La situation vis-à-vis de l’eucharistie

L’enquête préalable à la formation a concerné plus de la moitié des quatre-vingt communautés du diocèse et a fait apparaître que le manque d’eucharistie en semaine concerne une communauté sur deux. Pour la plupart, il s’agit d’un jour ou deux sans messe. Quelques-unes cependant en sont à une ou deux célébrations par semaine, voire, situation rare, à aucune messe pendant la semaine. Ces derniers cas concernent plutôt de petites communautés rurales. Les maisons-mères et les maisons de retraite bénéficient d’un accompagnement satisfaisant. Quelques difficultés spécifiques, outre l’absence de célébration, ont été mises en avant dans les réponses : le changement d’horaire ou la suppression de la messe lorsqu’il y a des obsèques ; l’éloignement entre la communauté et le lieu de la célébration ; la nécessité d’un déplacement, parfois en soirée et en hiver, vers l’église de l’ensemble paroissial. Ces deux derniers points doivent être reliés à l’âge moyen élevé des religieuses de ces communautés.

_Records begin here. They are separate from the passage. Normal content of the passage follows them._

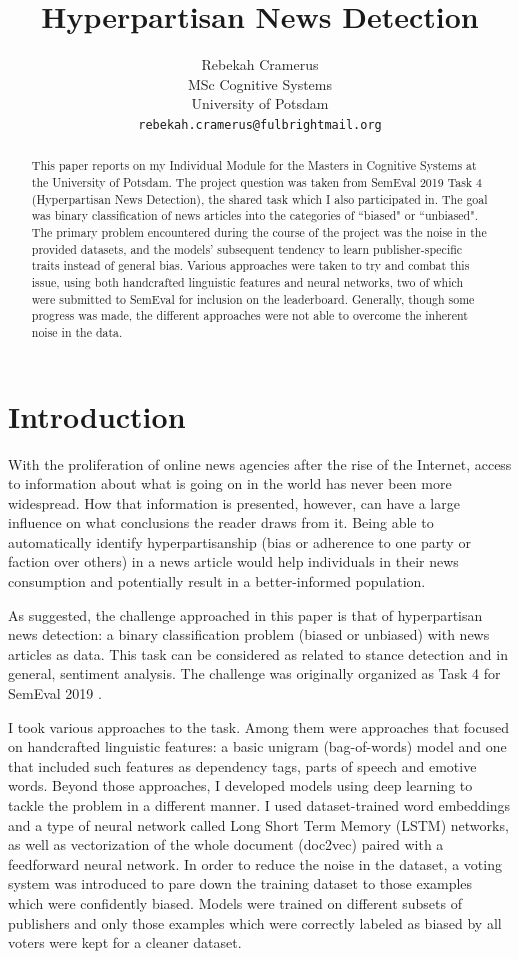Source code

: \documentclass[11pt, a4paper]{article}
\title{Hyperpartisan News Detection}
\author{Rebekah Cramerus \\
  MSc Cognitive Systems \\
  University of Potsdam \\
  {\tt {\small rebekah.cramerus@fulbrightmail.org}} \\}
\date{}
\begin{document}
\maketitle
\begin{abstract}
This paper reports on my Individual Module for the Masters in Cognitive Systems at the University of Potsdam. The project question was taken from SemEval 2019 Task 4 (Hyperpartisan News Detection), the shared task which I also participated in. The goal was binary classification of news articles into the categories of ``biased" or ``unbiased". The primary problem encountered during the course of the project was the noise in the provided datasets, and the models' subsequent tendency to learn publisher-specific traits instead of general bias. Various approaches were taken to try and combat this issue, using both handcrafted linguistic features and neural networks, two of which were submitted to SemEval for inclusion on the leaderboard. Generally, though some progress was made, the different approaches were not able to overcome the inherent noise in the data.
\end{abstract}

\section{Introduction}

With the proliferation of online news agencies after the rise of the Internet, access to information about what is going on in the world has never been more widespread. How that information is presented, however, can have a large influence on what conclusions the reader draws from it. Being able to automatically identify hyperpartisanship (bias or adherence to one party or faction over others) in a news article would help individuals in their news consumption and potentially result in a better-informed population. 

As suggested, the challenge approached in this paper is that of hyperpartisan news detection: a binary classification problem (biased or unbiased) with news articles as data. This task can be considered as related to stance detection and in general, sentiment analysis. The challenge was originally organized as Task 4 for SemEval 2019 \cite{potthast:2018} \cite{kiesel:2019}. 

I took various approaches to the task. Among them were approaches that focused on handcrafted linguistic features: a basic unigram (bag-of-words) model and one that included such features as dependency tags, parts of speech and emotive words. Beyond those approaches, I developed models using deep learning to tackle the problem in a different manner. I used dataset-trained word embeddings and a type of neural network called Long Short Term Memory (LSTM) networks, as well as vectorization of the whole document (doc2vec) paired with a feedforward neural network. In order to reduce the noise in the dataset, a voting system was introduced to pare down the training dataset to those examples which were confidently biased. Models were trained on different subsets of publishers and only those examples which were correctly labeled as biased by all voters were kept for a cleaner dataset.
\end{document}
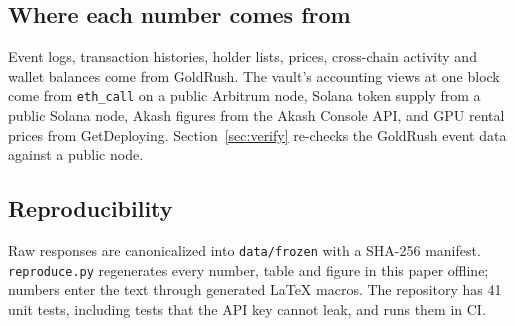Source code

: \subsection{Where each number comes from}
Event logs, transaction histories, holder lists, prices, cross-chain activity and wallet balances come from GoldRush. The vault's accounting views at one block come from \texttt{eth\_call} on a public Arbitrum node, Solana token supply from a public Solana node, Akash figures from the Akash Console API, and GPU rental prices from GetDeploying. Section~\ref{sec:verify} re-checks the GoldRush event data against a public node.

\subsection{Reproducibility}
Raw responses are canonicalized into \texttt{data/frozen} with a SHA-256 manifest. \texttt{reproduce.py} regenerates every number, table and figure in this paper offline; numbers enter the text through generated \LaTeX{} macros. The repository has 41 unit tests, including tests that the API key cannot leak, and runs them in CI.
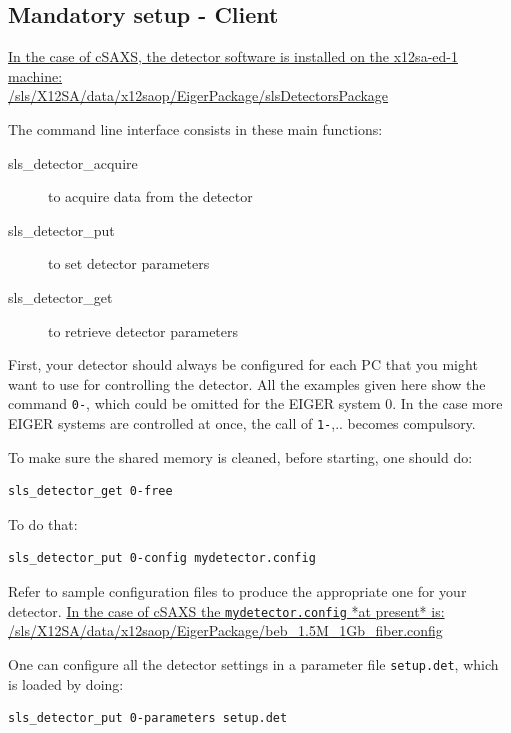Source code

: \documentclass{article}
\begin{document}
\subsection{Mandatory setup - Client}

\underline{In the case of cSAXS, the detector software is installed on the x12sa-ed-1 machine:}\\
\underline{/sls/X12SA/data/x12saop/EigerPackage/slsDetectorsPackage}

The command line interface consists in these main functions:
\begin{description}
\item[sls\_detector\_acquire] to acquire data from the detector
\item[sls\_detector\_put] to set detector parameters
\item[sls\_detector\_get] to retrieve detector parameters
\end{description}

First, your detector should always be configured for each PC that you might want to use for controlling the detector. All the examples given here show the command {\tt{0-}}, which could be omitted for the EIGER system $0$. In the case more EIGER systems are controlled at once, the call of {\tt{1-}},.. becomes compulsory.

To make sure the shared memory is cleaned, before starting, one should do:  
\begin{verbatim}
sls_detector_get 0-free
\end{verbatim}
To do that:
\begin{verbatim}
sls_detector_put 0-config mydetector.config
\end{verbatim}
Refer to sample configuration files to produce the appropriate one for your detector.
\underline{In the case of cSAXS the {\tt{mydetector.config}} *at present* is:}\\ 
\underline{/sls/X12SA/data/x12saop/EigerPackage/beb\_1.5M\_1Gb\_fiber.config}

One can configure all the detector settings in a parameter file {\tt{setup.det}}, which is loaded by doing:
\begin{verbatim}
sls_detector_put 0-parameters setup.det
\end{verbatim}
\end{document}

Sans être dramatique, cette situation ne peut qu’interroger, d’autant qu’elle est en constante évolution défavorable et que cela joue sur le ressenti des personnes. Elle peut être généralisée au-delà du diocèse. S’il est illusoire de revendiquer un « droit à l’eucharistie » de part la Règle de l’Institut, l’éclairage du passé nous apprend que la communion fréquente a seulement un siècle pour elle. Auparavant, la piété eucharistique s’était reportée vers l’adoration eucharistique, le salut au Saint-Sacrement et les processions de la Fête-Dieu. Cela ne peut qu’inciter à relire l’histoire de l’institut et les Règles successives dans les contextes successifs traversés, pour relativiser la situation actuelle. Adalbert de Vogüé, à la lecture des règles et des écrits monastiques du premier millénaire, montre la lente évolution depuis la messe hebdomadaire le dimanche jusqu’à la messe quotidienne des moines [1]. Cependant, il faut affronter la situation présente qui place des religieux et religieuses formés à une époque d’abondance dans des situations actuelles de « manque ». Quelques instituts, des provinces ou des couvents, environ un sur cinq, ont lancé des réflexions internes sur la pratique eucharistique. Un numéro de La Maison-Dieu s’était déjà intéressé à la question en 2005 [2], en s’appuyant sur plusieurs témoignages de consacrées. La prise de conscience est réelle mais les réflexions pour accompagner le mouvement sont peu fréquentes. Il y avait donc place pour un temps de formation inter-congrégations sur ce sujet lancinant qui va de pair avec le marasme des paroisses ! Le parcours de la session entrelaçait trois dynamiques : l’approfondissement de l’intelligence de l’Eucharistie, le vécu spirituel du groupe dans les eucharisties prévues et les temps de prière mettant en avant des perspectives pour une vie eucharistique. Rappelons d’abord quelques éléments de la doctrine eucharistique et ses implications.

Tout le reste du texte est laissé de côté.